Assessment of concentration of fair value

Most respondents agreed with the proposal that if substantially all of the fair value of the gross assets acquired was concentrated in a single identifiable asset or group of similar identifiable assets, the set of activities and assets acquired would not constitute a business.

Nevertheless, many respondents were concerned with the proposal to use the above assessment as a ‘screening test’, i.e. if the above condition was met, it would be inappropriate to assess further whether the acquired set of activities and assets was a business. These respondents were concerned that the screening tests might result in inappropriate conclusions in certain circumstances. Instead of characterising the assessment as a screening test, the respondents proposed changing it into an indicator, a rebuttable presumption, or an optional test.
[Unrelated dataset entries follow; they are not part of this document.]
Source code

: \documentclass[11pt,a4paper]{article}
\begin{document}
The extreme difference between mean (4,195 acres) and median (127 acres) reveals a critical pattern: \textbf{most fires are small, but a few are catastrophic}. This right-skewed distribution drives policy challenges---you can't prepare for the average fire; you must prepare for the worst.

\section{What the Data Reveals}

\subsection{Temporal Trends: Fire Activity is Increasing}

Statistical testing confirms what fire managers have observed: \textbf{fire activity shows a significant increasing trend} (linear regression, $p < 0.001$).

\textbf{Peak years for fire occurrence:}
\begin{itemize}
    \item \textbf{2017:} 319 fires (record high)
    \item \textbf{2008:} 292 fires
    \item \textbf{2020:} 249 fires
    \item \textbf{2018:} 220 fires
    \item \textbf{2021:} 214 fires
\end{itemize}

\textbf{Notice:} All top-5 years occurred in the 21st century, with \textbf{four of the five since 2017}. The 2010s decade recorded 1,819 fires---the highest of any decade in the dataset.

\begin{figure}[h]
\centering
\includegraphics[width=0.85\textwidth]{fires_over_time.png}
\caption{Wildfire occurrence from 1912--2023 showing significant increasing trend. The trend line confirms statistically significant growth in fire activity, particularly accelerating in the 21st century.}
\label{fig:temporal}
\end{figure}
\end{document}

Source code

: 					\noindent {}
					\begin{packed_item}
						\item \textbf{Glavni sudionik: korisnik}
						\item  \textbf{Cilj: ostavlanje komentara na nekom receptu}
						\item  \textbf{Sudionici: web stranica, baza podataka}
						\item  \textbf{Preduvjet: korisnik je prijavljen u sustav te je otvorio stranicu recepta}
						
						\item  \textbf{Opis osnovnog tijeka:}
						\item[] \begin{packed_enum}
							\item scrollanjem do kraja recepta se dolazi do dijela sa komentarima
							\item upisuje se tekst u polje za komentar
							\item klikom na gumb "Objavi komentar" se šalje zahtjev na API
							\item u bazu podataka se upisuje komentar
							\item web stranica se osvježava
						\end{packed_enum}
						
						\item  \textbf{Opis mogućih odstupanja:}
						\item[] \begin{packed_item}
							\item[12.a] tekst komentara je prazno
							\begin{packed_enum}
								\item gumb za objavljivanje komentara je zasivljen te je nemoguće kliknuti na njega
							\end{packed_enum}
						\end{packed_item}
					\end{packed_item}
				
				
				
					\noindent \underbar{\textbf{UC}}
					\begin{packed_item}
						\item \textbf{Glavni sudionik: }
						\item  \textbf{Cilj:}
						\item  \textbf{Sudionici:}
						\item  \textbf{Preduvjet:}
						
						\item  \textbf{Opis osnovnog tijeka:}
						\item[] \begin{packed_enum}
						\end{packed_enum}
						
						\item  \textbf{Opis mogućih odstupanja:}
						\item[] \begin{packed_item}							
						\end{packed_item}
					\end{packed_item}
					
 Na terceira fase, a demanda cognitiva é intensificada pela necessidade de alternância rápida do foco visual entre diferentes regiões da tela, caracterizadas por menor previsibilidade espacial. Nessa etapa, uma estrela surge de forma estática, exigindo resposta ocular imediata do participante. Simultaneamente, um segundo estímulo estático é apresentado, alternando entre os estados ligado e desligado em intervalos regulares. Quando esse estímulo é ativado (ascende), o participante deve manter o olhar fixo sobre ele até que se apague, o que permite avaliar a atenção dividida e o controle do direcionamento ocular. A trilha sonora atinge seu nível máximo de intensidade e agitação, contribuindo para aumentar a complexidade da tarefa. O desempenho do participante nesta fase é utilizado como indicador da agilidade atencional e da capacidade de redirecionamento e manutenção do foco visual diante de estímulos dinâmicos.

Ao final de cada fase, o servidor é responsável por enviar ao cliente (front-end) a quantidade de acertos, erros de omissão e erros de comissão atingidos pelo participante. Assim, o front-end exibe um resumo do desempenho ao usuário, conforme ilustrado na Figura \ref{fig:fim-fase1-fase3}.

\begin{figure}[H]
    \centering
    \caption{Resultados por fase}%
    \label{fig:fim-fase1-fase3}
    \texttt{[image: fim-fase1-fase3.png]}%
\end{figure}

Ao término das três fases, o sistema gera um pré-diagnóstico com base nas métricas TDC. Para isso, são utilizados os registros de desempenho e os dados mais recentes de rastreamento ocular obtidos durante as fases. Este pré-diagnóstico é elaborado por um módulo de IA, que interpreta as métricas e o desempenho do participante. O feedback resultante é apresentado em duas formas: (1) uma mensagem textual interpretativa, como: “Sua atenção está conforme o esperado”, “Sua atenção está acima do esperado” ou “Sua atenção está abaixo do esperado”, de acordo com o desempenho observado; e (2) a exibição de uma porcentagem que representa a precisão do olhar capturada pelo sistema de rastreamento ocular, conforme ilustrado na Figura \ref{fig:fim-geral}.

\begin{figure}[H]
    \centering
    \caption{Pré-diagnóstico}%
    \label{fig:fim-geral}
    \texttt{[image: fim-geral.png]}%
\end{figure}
In addition, some respondents requested further guidance on whether, and how, some assets (e.g. goodwill and deferred tax assets) and liabilities (e.g. deferred tax liabilities), as well as bargain purchase gains, should be considered in performing the proposed screening test, in terms of determining the fair value of the gross assets acquired.

Furthermore, some respondents requested additional guidance on determining when it would be appropriate to combine assets into a single identifiable asset (e.g. acquisition of a leasehold land and a building attached to that land) and what would be considered ‘similar’ for the purposes of the proposed screening test.

Evaluating whether an acquired process is substantive

Many respondents expressed concerns or requested further clarifications on the proposed guidance on identifying a substantive process, including the guidance on acquired outsourcing agreements. They believed that the proposed assessment was complex and highly judgemental. They recommended that the Board simplify the proposed guidance or provide additional examples on how to apply it.

Illustrative examples

The respondents were generally supportive of these examples. Suggested improvements included alignment with the FASB’s examples, as well as re-drafting to help clarify the understandability and consistency of the examples.

Goodwill

Most respondents agreed with the proposal to specify that presence of an insignificant amount of goodwill did not mean that the acquired assets should automatically be considered a business.

A few respondents observed that the reference to the presence of goodwill as an indicator that an acquiree constituted a business might not be consistent with the new guidance on substantive process. They believed that this test had limited conceptual merit. Since the determination of whether goodwill was present was performed after the determination of whether a transaction was a business, its use as an indicator that an acquiree was a business would be circular. These respondents suggested clarifying this potential inconsistency, or deleting the presence of goodwill as a separate indicator.

Convergence with the FASB’s proposals

Most respondents recommended that the wording of the Board’s proposals be aligned with that of the FASB’s proposals to the extent that the two boards had reached converged conclusions.

Next steps

The Staff will provide an analysis of the comments received together with recommendations on how to proceed at a future meeting.

Discussion

There was not much discussion in this session.

One Board member asked the Staff to consider whether it was a communication issue that led to what she perceived to be ‘more negative feedback than was expected’ from the respondents. For example, she wondered whether the ED had clearly set out the objective and purpose of the screening test (that it was meant to be a simplification and that characterising it as a rebuttable presumption would defeat that very purpose), and that the Board was not trying to use the presence of goodwill as a test to see whether the acquired assets constituted a business. She also asked the Staff to consider the approach that they would take to address suggestions from respondents that might not align with the FASB’s related amendments.